• _Goal of the exercise_: Return each line of the records holding the string "caption".

[[ Input, beginning ]]

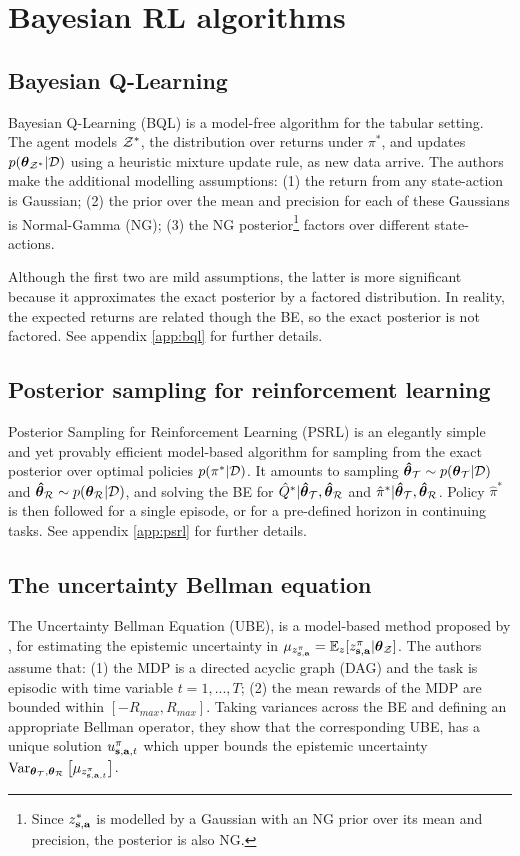 \documentclass{article}
\begin{document}
\section{Bayesian RL algorithms}
\subsection{Bayesian Q-Learning}
Bayesian Q-Learning (BQL) \citep{bqlearning} is a model-free algorithm for the tabular setting. The agent models $\mathcal{Z}^*$, the distribution over returns under $\pi^*$, and updates $p(\boldsymbol{\theta}_{\mathcal{Z}^*} | \mathcal{D})$ using a heuristic mixture update rule, as new data arrive. The authors make the additional modelling assumptions: (1) the return from any state-action is Gaussian; (2) the prior over the mean and precision for each of these Gaussians is Normal-Gamma (NG); (3) the NG posterior\footnote{Since $z^*_{\mathbf{s}, \mathbf{a}}$ is modelled by a Gaussian with an NG prior over its mean and precision, the posterior is also NG.} factors over different state-actions.

Although the first two are mild assumptions, the latter is more significant because it approximates the exact posterior by a factored distribution. In reality, the expected returns are related though the BE, so the exact posterior is not factored. See appendix \ref{app:bql} for further details.

\subsection{Posterior sampling for reinforcement learning}

Posterior Sampling for Reinforcement Learning (PSRL) \citep{psrl} is an elegantly simple and yet provably efficient model-based algorithm for sampling from the exact posterior over optimal policies $p(\pi^* | \mathcal{D})$. It amounts to sampling $\boldsymbol{\hat{\theta}}_{\mathcal{T}} \sim p(\boldsymbol{\theta}_{\mathcal{T}} | \mathcal{D})$ and $\boldsymbol{\hat{\theta}}_{\mathcal{R}} \sim p(\boldsymbol{\theta}_{\mathcal{R}} | \mathcal{D})$, and solving the BE for $\hat{Q}^* | \boldsymbol{\hat{\theta}}_{\mathcal{T}}, \boldsymbol{\hat{\theta}}_{\mathcal{R}} $ and $\hat{\pi}^* | \boldsymbol{\hat{\theta}}_{\mathcal{T}}, \boldsymbol{\hat{\theta}}_{\mathcal{R}}$. Policy $\hat{\pi}^*$ is then followed for a single episode, or for a pre-defined horizon in continuing tasks. See appendix \ref{app:psrl} for further details.

\subsection{The uncertainty Bellman equation}
The Uncertainty Bellman Equation (UBE), is a model-based method proposed by \cite{ube}, for estimating the epistemic uncertainty in $\mu_{z^\pi_{\mathbf{s}, \mathbf{a}}} = \operatorname{\mathbb{E}}_z [z^\pi_{\mathbf{s}, \mathbf{a}} | \boldsymbol{\theta}_{\mathcal{Z}}]$. The authors assume that: (1) the MDP is a directed acyclic graph (DAG) and the task is episodic with time variable $t = 1, ..., T$; (2) the mean rewards of the MDP are bounded within $[-R_{max}, R_{max}]$. Taking variances across the BE and defining an appropriate Bellman operator, they show that the corresponding UBE, has a unique solution $u_{\mathbf{s}, \mathbf{a}, t}^\pi$ which upper bounds the epistemic uncertainty $\operatorname{\text{Var}}_{\boldsymbol{\theta}_{\mathcal{T}}, \boldsymbol{\theta}_{\mathcal{R}}} \big[ \mu_{z^{\pi}_{\mathbf{s}, \mathbf{a}, t}} \big]$.
\end{document}
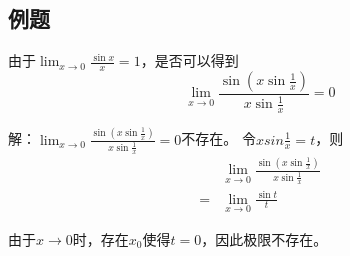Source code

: \documentclass[UTF8]{ctexart}
\begin{document}
	\subsection{例题}
		由于$\lim_{x\rightarrow 0} \frac{\sin x}{x}=1$，是否可以得到
		$$
		\lim _{x\rightarrow 0}
		\frac{\sin(x\sin {\frac{1}{x}})}
		{x\sin{\frac{1}{x}}}=0
		$$
		
		解：$
		\lim _{x\rightarrow 0}
		\frac{\sin(x\sin {\frac{1}{x}})}
		{x\sin{\frac{1}{x}}}=0
		$不存在。	
		令$xsin \frac{1}{x}=t$，则
		\begin{equation}
			\begin{split}
				&\lim _{x\rightarrow 0}
				\frac{\sin(x\sin {\frac{1}{x}})}
				{x\sin{\frac{1}{x}}}\\
				=&\lim _{x\rightarrow 0}
				\frac{\sin t}{t}
			\end{split}
		\end{equation}

	由于$x\rightarrow 0$时，存在$x_0$使得$t=0$，因此极限不存在。
	
\end{document}
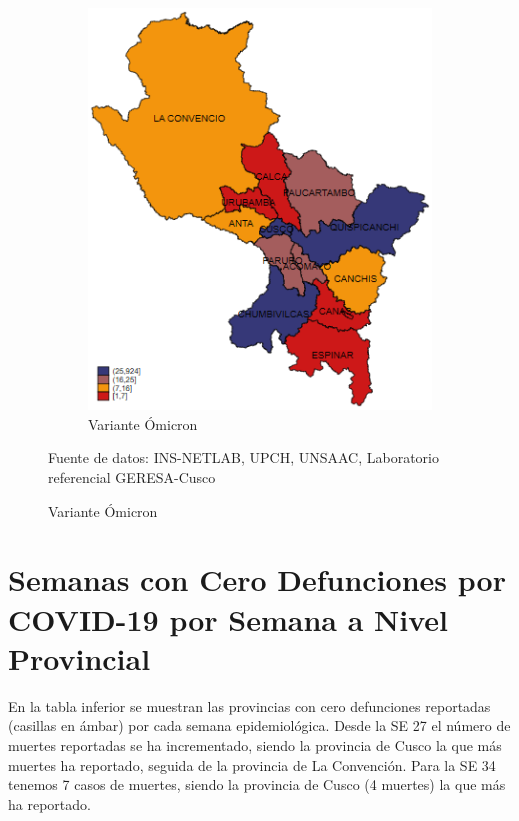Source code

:\documentclass[12pt,a4paper,openany]{book}
\begin{document}
\begin{figure}[h]
\begin{subfigure}[b]{0.40\textwidth}
			\includegraphics[width=\textwidth]{../figuras/variantes_provincial_omicron.png}
			\caption{Variante Ómicron}
		\end{subfigure}
	{\footnotesize {Fuente de datos: INS-NETLAB, UPCH, UNSAAC, Laboratorio referencial GERESA-Cusco}}
	\end{figure}
	
	\clearpage
	
	
	
	\clearpage
	\section*{Semanas con Cero Defunciones por COVID-19 por Semana a Nivel Provincial}
	
	\noindent En la tabla inferior se muestran las provincias con cero defunciones reportadas (casillas en ámbar) por cada semana epidemiológica. Desde la SE 27 el número de muertes reportadas se ha incrementado, siendo la provincia de Cusco la que más muertes ha reportado, seguida de la provincia de La Convención. Para la SE 34 tenemos 7 casos de muertes, siendo la provincia de Cusco (4 muertes) la que más ha reportado.
	
\end{document}
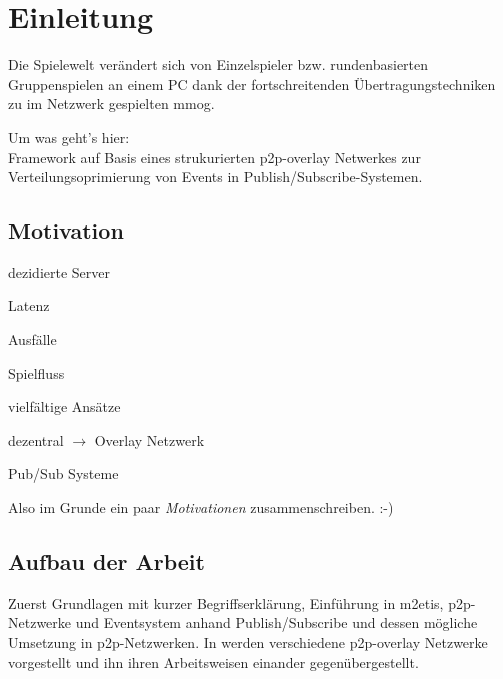 \chapter{Einleitung}
\label{chap:einleitung}

Die Spielewelt verändert sich von Einzelspieler bzw. rundenbasierten Gruppenspielen an einem PC dank der fortschreitenden Übertragungstechniken zu im Netzwerk gespielten \ac{mmog}.

Um was geht's hier:\\
Framework auf Basis eines strukurierten p2p-overlay Netwerkes zur Verteilungsoprimierung von Events in Publish/Subscribe-Systemen.

\section{Motivation}
\begin{itemize*}
\item dezidierte Server
\item Latenz
\item Ausfälle
\item Spielfluss
\end{itemize*}

\begin{itemize*}
\item vielfältige Ansätze \cite{Bharambe2008Donnybrook} %
\item dezentral $\rightarrow$ Overlay Netzwerk
\item Pub/Sub Systeme \cite{Knutsson2004Peertopeer, Triebel2008Peertopeer} %
\end{itemize*}

Also im Grunde ein paar \emph{Motivationen} zusammenschreiben. :-)

\cite{Fischer2010Event, Fischer2010a} %

\section{Aufbau der Arbeit}
Zuerst Grundlagen mit kurzer Begriffserklärung, Einführung in \ac{m2etis},  p2p-Netzwerke und Eventsystem anhand Publish/Subscribe und dessen mögliche Umsetzung in p2p-Netzwerken. In  werden verschiedene p2p-overlay Netzwerke vorgestellt und ihn ihren Arbeitsweisen einander gegenübergestellt.

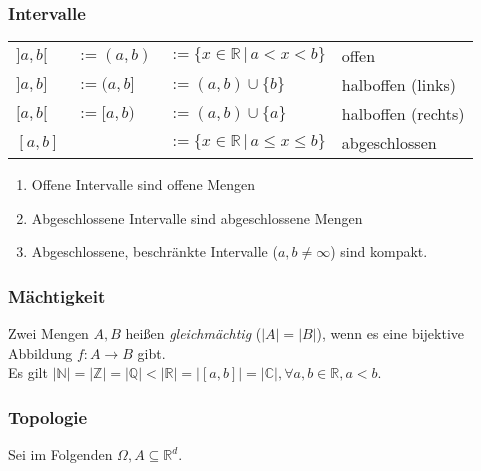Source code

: \documentclass[a4paper, 9pt, DIV=24]{scrartcl}
\newcommand{\N}{\mathbb{N}}
\newcommand{\R}{\mathbb{R}}
\begin{document}
\subsubsection{Intervalle}
\begin{tabular}{llll}
$]a,b[$ & $:= (a,b)$ & $ := \{x\in\mathbb{R}\, |\, a < x < b\}$ & offen \\
$]a,b]$ & $:= (a,b]$ & $ := (a,b) \cup \{b\} $ & halboffen (links) \\
$[a,b[$ & $:= [a,b)$ & $ := (a,b) \cup \{a\} $ & halboffen (rechts) \\
$[a,b]$ &            & $ := \{x\in\mathbb{R}\, |\, a \leq x \leq b\}$ & abgeschlossen \\
\end{tabular}
\begin{enumerate}[label={(}\arabic*{)}]
 \item Offene Intervalle sind offene Mengen
 \item Abgeschlossene Intervalle sind abgeschlossene Mengen
 \item Abgeschlossene, beschränkte Intervalle ($a,b \neq \infty$) sind kompakt.
\end{enumerate}
\subsubsection{Mächtigkeit}
Zwei Mengen $A, B$ heißen \emph{gleichmächtig} ($|A| = |B|$), wenn es eine bijektive Abbildung $f: A \rightarrow B$ gibt.\\
Es gilt $|\N| = |\mathbb{Z}| = |\mathbb{Q}| < |\mathbb{R}| = |[a,b]| = |\mathbb{C}|, \forall a, b\in\R, a < b$.

\subsubsection{Topologie}
Sei im Folgenden $\Omega, A \subseteq \R^d$.
\end{document}
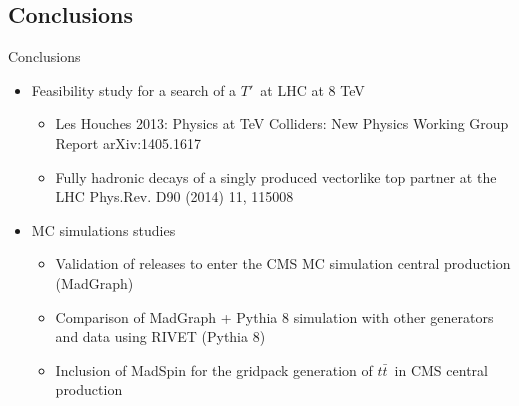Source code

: \documentclass[usenames,dvipsnames]{beamer}
\newcommand{\ttbar}{$t\bar{t}$}
\newcommand{\Tp}{$T'$}
\begin{document}
\subsection{Conclusions}
\begin{frame}{Conclusions}
\vspace{-.5cm}
\begin{block}{}\scriptsize
\begin{itemize}
  \item Feasibility study for a search of a \Tp~at LHC at 8 TeV
    \begin{itemize}\scriptsize
      \item Les Houches 2013: Physics at TeV Colliders: New Physics Working Group Report arXiv:1405.1617
      \item Fully hadronic decays of a singly produced vectorlike top partner at the LHC Phys.Rev. D90 (2014) 11, 115008
    \end{itemize}
  \item MC simulations studies
    \begin{itemize}\scriptsize
          \item Validation of releases to enter the CMS MC simulation central production (MadGraph)
          \item Comparison of MadGraph + Pythia 8 simulation with other generators and data using RIVET (Pythia 8)
          \item Inclusion of MadSpin for the gridpack generation of \ttbar~in CMS central production

\end{itemize}
\end{itemize}
\end{block}
\end{frame}
\end{document}

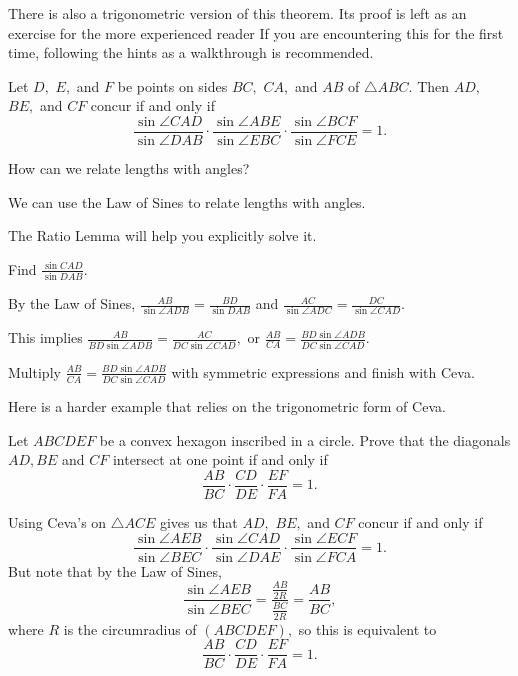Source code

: There is also a trigonometric version of this theorem. Its proof is left as an exercise for the more experienced reader If you are encountering this for the first time, following the hints as a walkthrough is recommended.
\begin{theo}
Let $D,$ $E,$ and $F$ be points on sides $BC,$ $CA,$ and $AB$ of $\triangle ABC.$ Then $AD,$ $BE,$ and $CF$ concur if and only if
\[\frac{\sin\angle CAD}{\sin\angle DAB}\cdot \frac{\sin\angle ABE}{\sin\angle EBC}\cdot \frac{\sin\angle BCF}{\sin\angle FCE}=1.\]
\begin{hint}
\begin{addhint}
{How can we relate lengths with angles?}
\end{addhint}
\begin{addhint}
{We can use the Law of Sines to relate lengths with angles.}
\end{addhint}
\begin{addhint}
{The Ratio Lemma will help you explicitly solve it.}
\end{addhint}
\begin{addhint}
{Find $\frac{\sin CAD}{\sin DAB}.$}
\end{addhint}
\begin{addhint}
{By the Law of Sines, $\frac{AB}{\sin \angle ADB}=\frac{BD}{\sin DAB}$ and $\frac{AC}{\sin \angle ADC}=\frac{DC}{\sin \angle CAD}.$}
\end{addhint}
\begin{addhint}
{This implies $\frac{AB}{BD \sin \angle ADB}=\frac{AC}{DC\sin \angle CAD},$ or $\frac{AB}{CA}=\frac{BD\sin \angle ADB}{DC\sin \angle CAD}.$}
\end{addhint}
\begin{addhint}
{Multiply $\frac{AB}{CA}=\frac{BD\sin \angle ADB}{DC\sin \angle CAD}$ with symmetric expressions and finish with Ceva.}
\end{addhint}
\end{hint}
\end{theo}

Here is a harder example that relies on the trigonometric form of Ceva.

\begin{exam}
Let $ABCDEF$ be a convex hexagon inscribed in a circle. Prove that the diagonals $AD, BE$ and $CF$ intersect at one point if and only if \[\frac{AB}{BC} \cdot \frac{CD}{DE}\cdot \frac{EF}{FA}=1.\]
\end{exam}

\begin{sol}
Using Ceva's on $\triangle ACE$ gives us that $AD,$ $BE,$ and $CF$ concur if and only if
\[\frac{\sin\angle AEB}{\sin\angle BEC}\cdot \frac{\sin\angle CAD}{\sin\angle DAE}\cdot \frac{\sin\angle ECF}{\sin\angle FCA}=1.\]
But note that by the Law of Sines,
\[\frac{\sin\angle AEB}{\sin\angle BEC}=\frac{\frac{AB}{2R}}{\frac{BC}{2R}}=\frac{AB}{BC},\]
where $R$ is the circumradius of $(ABCDEF),$ so this is equivalent to
\[\frac{AB}{BC}\cdot \frac{CD}{DE}\cdot \frac{EF}{FA} =1.\]
\end{sol}


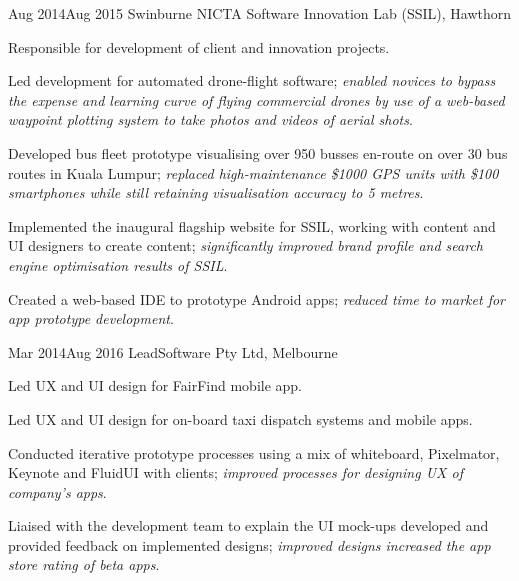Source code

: {Aug 2014}{Aug 2015}
{Swinburne NICTA Software Innovation Lab (SSIL), Hawthorn}
{
  \item Responsible for development of client and innovation projects.
}
{
  \item Led development for automated drone-flight software; \textit{enabled novices to bypass the expense and learning curve of flying commercial drones by use of a web-based waypoint plotting system to take photos and videos of aerial shots}.
  \item Developed bus fleet prototype visualising over 950 busses en-route on over 30 bus routes in Kuala Lumpur; \textit{replaced high-maintenance \$1000 GPS units with \$100 smartphones while still retaining visualisation accuracy to 5 metres}.
  \item Implemented the inaugural flagship website for SSIL, working with content and UI designers to create content; \textit{significantly improved brand profile and search engine optimisation results of SSIL}.
  \item Created a web-based IDE to prototype Android apps; \textit{reduced time to market for app prototype development}.
}



{Mar 2014}{Aug 2016}
{LeadSoftware Pty Ltd, Melbourne}
{
  \item Led UX and UI design for FairFind mobile app.
  \item Led UX and UI design for on-board taxi dispatch systems and mobile apps.
}
{
  \item Conducted iterative prototype processes using a mix of whiteboard, Pixelmator, Keynote and FluidUI with clients; \textit{improved processes for designing UX of company's apps}.
  \item Liaised with the development team to explain the UI mock-ups developed and provided feedback on implemented designs; \textit{improved designs increased the app store rating of beta apps}.
}

\vspace{-2\bigskipamount}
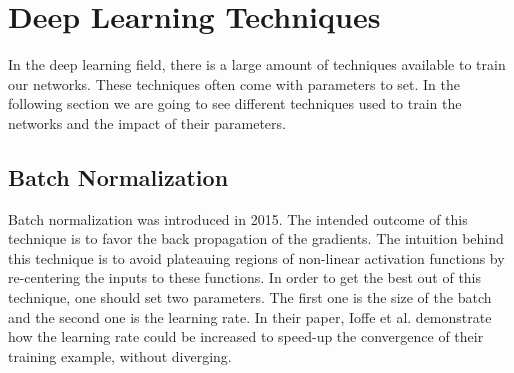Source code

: \chapter{Deep Learning Techniques} %
\label{sec:deep_learning_techniques}



In the deep learning field, there is a large amount of techniques available to train our networks. These techniques often come with parameters to set. In the following section we are going to see different techniques used to train the networks and the impact of their parameters.

\section{Batch Normalization} %
\label{sec:batch_normalization}
	
	Batch normalization \cite{ioffe2015batch} was introduced in 2015. 
	The intended outcome of this technique is to favor the back propagation of the gradients. 
	The intuition behind this technique is to avoid plateauing regions of non-linear activation functions by re-centering the inputs to these functions. 
	In order to get the best out of this technique, one should set two parameters. The first one is the size of the batch and the second one is the learning rate. In their paper, Ioffe et al. demonstrate how the learning rate could be increased to speed-up the convergence of their training example, without diverging.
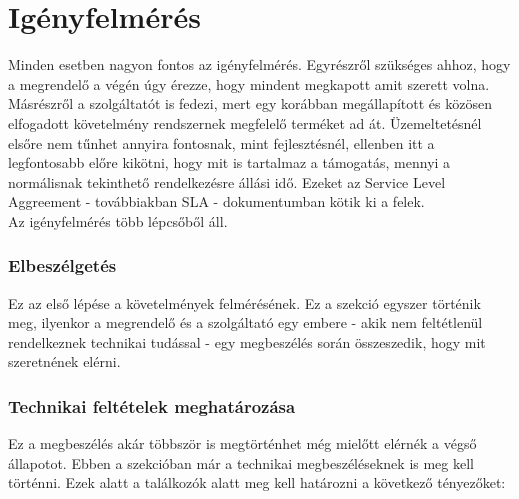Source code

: \documentclass[12pt,oneside,justify,table]{book}
\begin{document}
\section{Igényfelmérés}
Minden esetben nagyon fontos az igényfelmérés. Egyrészről szükséges ahhoz, hogy a megrendelő a végén úgy érezze, hogy mindent megkapott amit szerett volna. Másrészről a szolgáltatót is fedezi, mert egy korábban megállapított és közösen elfogadott követelmény rendszernek megfelelő terméket ad át. Üzemeltetésnél elsőre nem tűnhet annyira fontosnak, mint fejlesztésnél, ellenben itt a legfontosabb előre kikötni, hogy mit is tartalmaz a támogatás, mennyi a normálisnak tekinthető rendelkezésre állási idő. Ezeket az Service Level Aggreement - továbbiakban SLA - dokumentumban kötik ki a felek. \\
Az igényfelmérés több lépcsőből áll. 
\subsubsection{Elbeszélgetés}
Ez az első lépése a követelmények felmérésének. Ez a szekció egyszer történik meg, ilyenkor a megrendelő és a szolgáltató egy embere - akik nem feltétlenül rendelkeznek technikai tudással - egy megbeszélés során összeszedik, hogy mit szeretnének elérni. 

\subsubsection{Technikai feltételek meghatározása}
Ez a megbeszélés akár többször is megtörténhet még mielőtt elérnék a végső állapotot. Ebben a szekcióban már a technikai megbeszéléseknek is meg kell történni. Ezek alatt a találkozók alatt meg kell határozni a következő tényezőket:
\end{document}
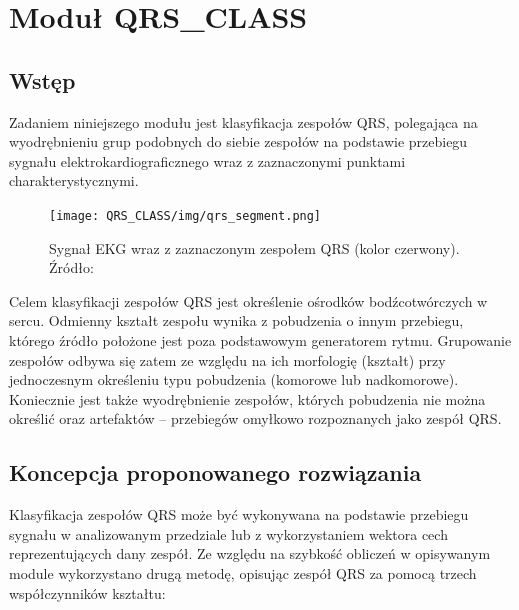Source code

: \section{Moduł QRS\_CLASS}

\subsection{Wstęp}
Zadaniem niniejszego modułu jest klasyfikacja zespołów QRS, polegająca na wyodrębnieniu grup podobnych do siebie zespołów na podstawie przebiegu sygnału elektrokardiograficznego wraz z zaznaczonymi punktami charakterystycznymi.\newline
\begin{figure}[h]
\centering
\texttt{[image: QRS\_CLASS/img/qrs\_segment.png]}
\caption{Sygnał EKG wraz z zaznaczonym zespołem QRS (kolor czerwony). Źródło: \cite{QRS_MedicalDictionary}}
\label{fig:QRS_Segment}
\end{figure}
\newline Celem klasyfikacji zespołów QRS jest określenie ośrodków bodźcotwórczych w sercu. Odmienny kształt zespołu wynika z pobudzenia o innym przebiegu, którego źródło położone jest poza podstawowym generatorem rytmu. Grupowanie zespołów odbywa się zatem ze względu na ich morfologię (kształt) przy jednoczesnym określeniu typu pobudzenia (komorowe lub nadkomorowe). Koniecznie jest także wyodrębnienie zespołów, których pobudzenia nie można określić oraz artefaktów – przebiegów omyłkowo rozpoznanych jako zespół QRS.\newpage

\subsection{Koncepcja proponowanego rozwiązania}
Klasyfikacja zespołów QRS może być wykonywana na podstawie przebiegu sygnału w analizowanym przedziale lub z wykorzystaniem wektora cech reprezentujących dany zespół. Ze względu na szybkość obliczeń w opisywanym module wykorzystano drugą metodę, opisując zespół QRS za pomocą trzech współczynników kształtu:

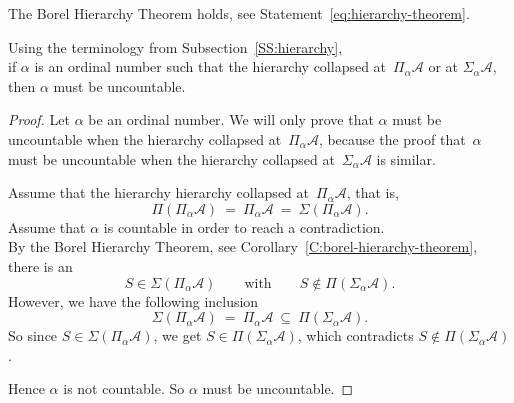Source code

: \documentclass[main.tex]{subfiles}
\begin{document}
\begin{cor}
\label{C:borel-hierarchy-theorem}
The Borel Hierarchy Theorem holds,
see Statement~\eqref{eq:hierarchy-theorem}.
\end{cor}

\begin{prop}
\label{P:no-countable-collapse}
Using the terminology from Subsection~\ref{SS:hierarchy},\\
if $\alpha$ is an ordinal number
such that the hierarchy collapsed at~$\Pi_\alpha \mathcal{A}$
or at $\Sigma_\alpha \mathcal{A} $,\\
then $\alpha$ must be uncountable.
\end{prop}
\begin{proof}
Let $\alpha$ be an ordinal number.
We will only prove that
$\alpha$ must be uncountable when
 the hierarchy collapsed at~$\Pi_\alpha\mathcal{A}$,
because the
proof that~$\alpha$
must be uncountable when the hierarchy collapsed
at~$\Sigma_\alpha\mathcal{A}$ is similar.

Assume that the hierarchy hierarchy collapsed at~$\Pi_\alpha\mathcal{A}$,
that is,
\begin{equation*}
\Pi(\Pi_\alpha \mathcal{A}) 
\ =\ 
\Pi_\alpha \mathcal{A}
\ =\ 
\Sigma(\Pi_\alpha \mathcal{A}).
\end{equation*}
Assume that $\alpha$ is countable in order to reach a contradiction.\\
By the Borel Hierarchy Theorem,
see Corollary~\eqref{C:borel-hierarchy-theorem},
there is an 
\begin{equation*}
S\in \Sigma(\Pi_\alpha \mathcal{A})
\qquad\text{with}\qquad
S\notin \Pi(\Sigma_\alpha \mathcal{A}).
\end{equation*}
However,
we have the following inclusion
\begin{equation*}
\Sigma(\Pi_\alpha \mathcal{A}) \ = \ 
\Pi_\alpha \mathcal{A} \ \subseteq\ \Pi(\Sigma_\alpha \mathcal{A}).
\end{equation*}
So since $S\in \Sigma(\Pi_\alpha\mathcal{A})$,
we get $S\in \Pi(\Sigma_\alpha \mathcal{A})$,
which contradicts $S\notin \Pi(\Sigma_\alpha\mathcal{A})$.

Hence $\alpha$ is not countable.
So $\alpha$ must be uncountable.
\end{proof}
\end{document}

[[ Input, end ]]

• _Result of this exercise_:
			\caption{Variante Ómicron}
\caption{Sygnał EKG wraz z zaznaczonym zespołem QRS (kolor czerwony). Źródło: \cite{QRS_MedicalDictionary}}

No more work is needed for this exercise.